Wednesday, April 16, 2008

Chord to Plunge


Tree, Michigan

AT THE MORGAN LIBRARY

And so one long’d for
A tragedy-stain’d youth, smudge
Sullying its raw patina, the
Way a coronal splash of
Red wine, a greasy thumb-
Print, the billowing umber cloud
Of five centuries of insouciant
Handling, the cachet stamp of
Some cabinet de curiosités or
Ambrosia-odor’d biblioteca or cloister
Ripe with the sour renegade
Sweat of abstemious monks, or
The way dirt rubbed slowly
Into creases now uncreased marks
The sketchbook page detached by
The unscrupulous dealer in art’s
Ephemera and effluvia, sludge drawn
Down the unprovenanced river of Old
Masters, the drawings of three
Overlapping human parts, two muscular
Thighs, one hand cupping a
Poppy, wilt’d.
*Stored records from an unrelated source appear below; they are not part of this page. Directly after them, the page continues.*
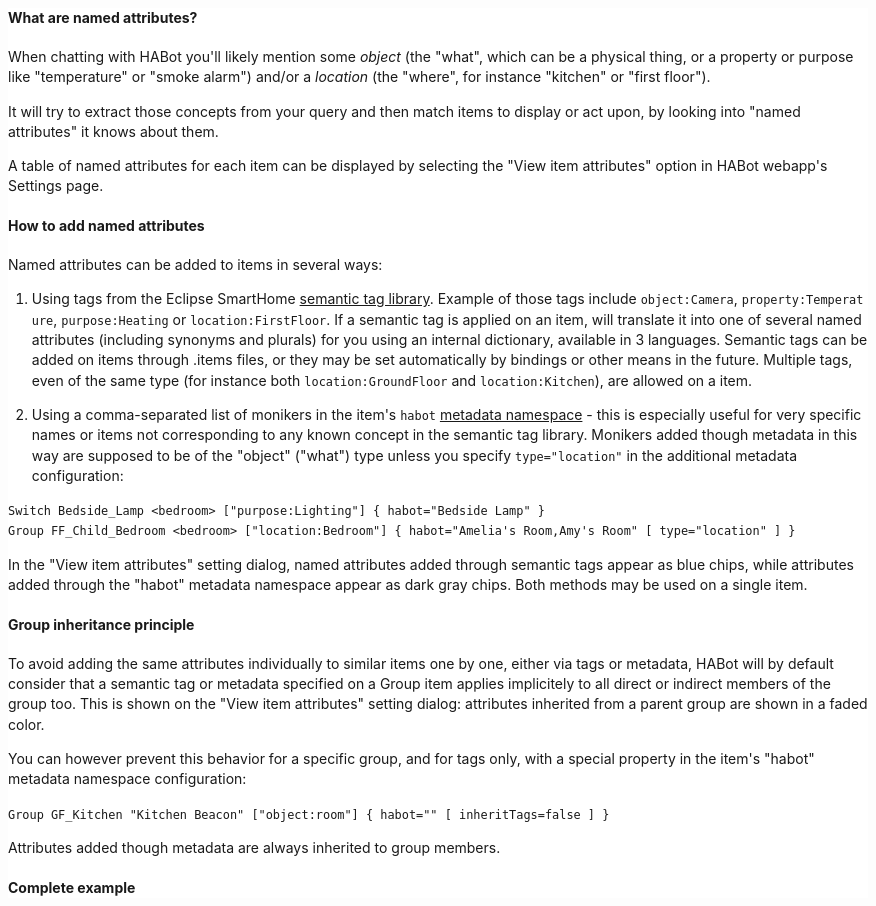 #### What are named attributes?

When chatting with HABot you'll likely mention some _object_ (the "what", which can be a physical thing, or a property or purpose like "temperature" or "smoke alarm") and/or a _location_ (the "where", for instance "kitchen" or "first floor").

It will try to extract those concepts from your query and then match items to display or act upon, by looking into "named attributes" it knows about them.

A table of named attributes for each item can be displayed by selecting the "View item attributes" option in HABot webapp's Settings page.

#### How to add named attributes

Named attributes can be added to items in several ways:

1. Using tags from the Eclipse SmartHome [semantic tag library](https://github.com/eclipse/smarthome/wiki/Semantic-Tag-Library). Example of those tags include `object:Camera`, `property:Temperature`, `purpose:Heating` or `location:FirstFloor`. If a semantic tag is applied on an item, will translate it into one of several named attributes (including synonyms and plurals) for you using an internal dictionary, available in 3 languages. Semantic tags can be added on items through .items files, or they may be set automatically by bindings or other means in the future. Multiple tags, even of the same type (for instance both `location:GroundFloor` and `location:Kitchen`), are allowed on a item.

2. Using a comma-separated list of monikers in the item's `habot` [metadata namespace](http://www.eclipse.org/smarthome/documentation/concepts/items.html#item-metadata) - this is especially useful for very specific names or items not corresponding to any known concept in the semantic tag library. Monikers added though metadata in this way are supposed to be of the "object" ("what") type unless you specify `type="location"` in the additional metadata configuration:

```
Switch Bedside_Lamp <bedroom> ["purpose:Lighting"] { habot="Bedside Lamp" }
Group FF_Child_Bedroom <bedroom> ["location:Bedroom"] { habot="Amelia's Room,Amy's Room" [ type="location" ] }
```

In the "View item attributes" setting dialog, named attributes added through semantic tags appear as blue chips, while attributes added through the "habot" metadata namespace appear as dark gray chips. Both methods may be used on a single item.

#### Group inheritance principle

To avoid adding the same attributes individually to similar items one by one, either via tags or metadata, HABot will by default consider that a semantic tag or metadata specified on a Group item applies implicitely to all direct or indirect members of the group too. This is shown on the "View item attributes" setting dialog: attributes inherited from a parent group are shown in a faded color.

You can however prevent this behavior for a specific group, and for tags only, with a special property in the item's "habot" metadata namespace configuration:

```
Group GF_Kitchen "Kitchen Beacon" ["object:room"] { habot="" [ inheritTags=false ] }
```

Attributes added though metadata are always inherited to group members.

#### Complete example
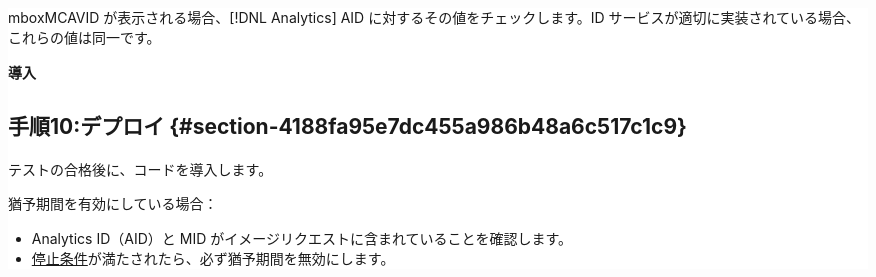 mboxMCAVID が表示される場合、[!DNL Analytics] AID に対するその値をチェックします。ID サービスが適切に実装されている場合、これらの値は同一です。

**導入**

## 手順10:デプロイ {#section-4188fa95e7dc455a986b48a6c517c1c9}

テストの合格後に、コードを導入します。

猶予期間を有効にしている場合：

* Analytics ID（AID）と MID がイメージリクエストに含まれていることを確認します。
* [停止条件](../mcvid-implementation-guides/mcvid-setup-aam-analytics-target.md#section-aceacdb7d5794f25ac6ff46f82e148e1)が満たされたら、必ず猶予期間を無効にします。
That thigh, the
Pristine placard indicates, study for
That of the larger work
Depicting the minor goddess that
Comes next, the one with
The haywire mammaries uphanging, or
Cock’d sideways like curious birds,
Result more of the tradition
That allow’d only young men
To model than of any
Shallow or vacillant failure of
The august hand to see
Rightly what’s so palpably there.



Return’d up out of palm and balm (and lateral jut to New York for Anne Sophie Mutter at Carnegie Hall) with a slack sack (“nothing in the hopper”), and restless. Read Dos Passos in the various “terminals,” slung the camera around to point and bestill. “No nouns in nature.” Probably a little huff-puffery and gab-garrulity in the intervening, whilst my fingers flop about seeking a chord to plunge into.